Task statement: The entries that follow should be duplicated in full, without a single alteration.

Top of Supplied material

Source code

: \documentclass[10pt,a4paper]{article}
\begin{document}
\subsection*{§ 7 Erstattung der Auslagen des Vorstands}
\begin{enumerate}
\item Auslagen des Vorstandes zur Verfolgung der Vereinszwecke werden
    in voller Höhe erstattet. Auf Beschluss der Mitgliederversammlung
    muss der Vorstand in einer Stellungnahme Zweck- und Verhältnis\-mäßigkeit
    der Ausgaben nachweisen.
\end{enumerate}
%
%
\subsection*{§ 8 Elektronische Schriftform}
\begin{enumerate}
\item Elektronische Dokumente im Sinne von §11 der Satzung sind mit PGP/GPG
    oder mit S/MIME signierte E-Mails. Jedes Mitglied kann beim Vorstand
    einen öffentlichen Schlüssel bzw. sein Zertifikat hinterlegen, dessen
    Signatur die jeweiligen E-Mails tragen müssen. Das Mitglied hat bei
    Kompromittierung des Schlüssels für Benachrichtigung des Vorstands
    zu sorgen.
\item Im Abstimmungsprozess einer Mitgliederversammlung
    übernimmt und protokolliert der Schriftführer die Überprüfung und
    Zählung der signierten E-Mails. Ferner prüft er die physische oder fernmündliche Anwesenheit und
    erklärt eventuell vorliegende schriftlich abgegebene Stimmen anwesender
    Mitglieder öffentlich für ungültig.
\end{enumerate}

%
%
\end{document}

Bottom of Supplied material

Solution to this problem:
Source code

: \documentclass[10pt,a4paper]{article}
\begin{document}
\subsection*{§ 7 Erstattung der Auslagen des Vorstands}
\begin{enumerate}
\item Auslagen des Vorstandes zur Verfolgung der Vereinszwecke werden
    in voller Höhe erstattet. Auf Beschluss der Mitgliederversammlung
    muss der Vorstand in einer Stellungnahme Zweck- und Verhältnis\-mäßigkeit
    der Ausgaben nachweisen.
\end{enumerate}
%
%
\subsection*{§ 8 Elektronische Schriftform}
\begin{enumerate}
\item Elektronische Dokumente im Sinne von §11 der Satzung sind mit PGP/GPG
    oder mit S/MIME signierte E-Mails. Jedes Mitglied kann beim Vorstand
    einen öffentlichen Schlüssel bzw. sein Zertifikat hinterlegen, dessen
    Signatur die jeweiligen E-Mails tragen müssen. Das Mitglied hat bei
    Kompromittierung des Schlüssels für Benachrichtigung des Vorstands
    zu sorgen.
\item Im Abstimmungsprozess einer Mitgliederversammlung
    übernimmt und protokolliert der Schriftführer die Überprüfung und
    Zählung der signierten E-Mails. Ferner prüft er die physische oder fernmündliche Anwesenheit und
    erklärt eventuell vorliegende schriftlich abgegebene Stimmen anwesender
    Mitglieder öffentlich für ungültig.
\end{enumerate}

%
%
\end{document}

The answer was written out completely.